Refuse to be played said:


> Personally I'm all for destroying the OM/OW by exposing to everyone and anyone in their lives who will listen. If the WS isn't remorseful they can get it too.


:iagree:


----------



## Refuse to be played (Jun 7, 2013)

Oh and big companies do pay big money to keep things like this between high ranking employees on the hush. I just got paid. The downside is I can't expose the OM like I wanted to though. 6 figures is nothing to cough at, if its that big of a company.


----------



## tom67 (Oct 2, 2012)

9/9 War of the Roses!


----------



## F her couch (Sep 13, 2013)

Yes his wife kicked him out and he promptly moved 30 miles away from his house to the same apartment complex as my wife.


----------



## Shaggy (Jul 17, 2011)

Yes you 110% abdolutely do tell the company.

Not out of revenge, but out of coming clean with the TRUTH.

Right now you are helping hide her and her bosses affair.

So far it's ripped your marriage and your kids family apart.

It's ripped the bosses marriage apart.

The two of them are also screwing over other people at the company eth their little secret, not to mention exposing the companies good reputation,

And by helping cover it up, it permits it to continue.

So what you do, is you tell the truth and nothing but the truth to the company, and then you walk away.
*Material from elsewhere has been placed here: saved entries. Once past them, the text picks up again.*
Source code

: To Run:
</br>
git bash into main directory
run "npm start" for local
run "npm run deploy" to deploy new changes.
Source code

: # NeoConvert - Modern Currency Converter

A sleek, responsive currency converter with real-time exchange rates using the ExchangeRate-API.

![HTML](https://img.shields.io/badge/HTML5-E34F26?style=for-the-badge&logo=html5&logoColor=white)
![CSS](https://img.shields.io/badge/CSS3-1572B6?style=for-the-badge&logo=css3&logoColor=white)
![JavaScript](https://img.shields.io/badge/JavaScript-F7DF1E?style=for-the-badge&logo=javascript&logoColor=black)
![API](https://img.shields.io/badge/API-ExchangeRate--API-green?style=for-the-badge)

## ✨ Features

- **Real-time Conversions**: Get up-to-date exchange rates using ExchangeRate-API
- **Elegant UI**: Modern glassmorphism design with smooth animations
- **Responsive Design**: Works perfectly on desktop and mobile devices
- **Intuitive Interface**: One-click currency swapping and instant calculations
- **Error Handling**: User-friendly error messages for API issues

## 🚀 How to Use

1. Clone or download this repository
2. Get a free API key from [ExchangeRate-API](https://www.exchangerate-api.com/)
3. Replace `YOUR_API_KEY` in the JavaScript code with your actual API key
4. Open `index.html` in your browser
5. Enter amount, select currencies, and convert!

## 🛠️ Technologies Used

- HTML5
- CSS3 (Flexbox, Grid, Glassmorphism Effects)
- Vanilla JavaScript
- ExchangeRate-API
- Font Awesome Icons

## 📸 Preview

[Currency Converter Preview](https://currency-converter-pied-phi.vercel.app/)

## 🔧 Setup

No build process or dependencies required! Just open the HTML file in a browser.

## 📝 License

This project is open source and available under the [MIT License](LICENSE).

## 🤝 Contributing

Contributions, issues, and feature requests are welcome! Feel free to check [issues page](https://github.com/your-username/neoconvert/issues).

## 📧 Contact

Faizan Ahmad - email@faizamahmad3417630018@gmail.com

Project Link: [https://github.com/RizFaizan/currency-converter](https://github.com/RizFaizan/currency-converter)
As they say the truth will set you free.


----------



## Dad&Hubby (Aug 14, 2012)

F her couch said:


> The delivery of the text message was one week into our "trying to work it out". Probably counterproductive, but it had to happen.


Definitely NOT counterproductive. More BS's need to understand that part of a REAL R is shining light on the affair.

Affairs are like mushrooms. They grow in dark places built on bull sheet.

Had your STBXW actually wanted to truly R, the affair would've had to have been blown up in order for her head to get clear first.


----------



## turnera (Jan 22, 2010)

Maybe it would be worth it, if for nothing else than to bring your wife down from her high horse so that she doesn't teach the kids that it was a good choice.


----------



## Sanity (Mar 7, 2011)

I would. Let the OM's wife know via anonymous letter.


----------



## Blondilocks (Jul 4, 2013)

Absolutely and the quicker the better. They might try to spin some yarn to ward off any consequences if you wait.


----------



## chillymorn (Aug 11, 2010)

F her couch said:


> In my state, adultery is taken very seriously. My attorney and I are on the same page. Her losing her job would not affect me financially, and my kids are covered financially as well. There is much more to this, and I will, as I have been, the primary figure in my kids life. This would be 100% vindication. Is that so wrong?


expose her if what you say is true.

why is it wrong to be vandictive?

if someone punched me I would punch them back.

but I question if what you think about her losing her job will effect your settlement.

now if it were me I would waight until after the divorce and then spill the beans.


----------



## EleGirl (Dec 3, 2011)

Since both he and your wife are separated, the court might not look at those pictures quite the same as they would if the evidence were collected while your wife was still living at home with you.

Be very careful of an attorney telling you that you have a slam dunk here. I quite believing such claims after getting burned by attornies with claims like this.

The fact is that an attorney can only guess what a judge will do with any evidence.

Often attorneys will make over confident statements. Then like this for the purpose of getting you to spend more money.

Let the disclosure unroll with the divorce. It is always better if she's employed during the divorce, infidelity or not.

Then as soon as you have a judgment, inform her employers.


----------



## LongWalk (Apr 4, 2013)

Elegirl's advice has merit. I would expose to her family and close family friends, not all but those whose respect she values. To co-parent or not is not an option. Exposure to hurt her financially may not succeed since you lack proof of infidelity prior to separation. The best revenge would be to treat her indifferently. For you to go from loving her to not caring may eventually sting. Six months from now you may be dating someone younger, smarter and prettier. 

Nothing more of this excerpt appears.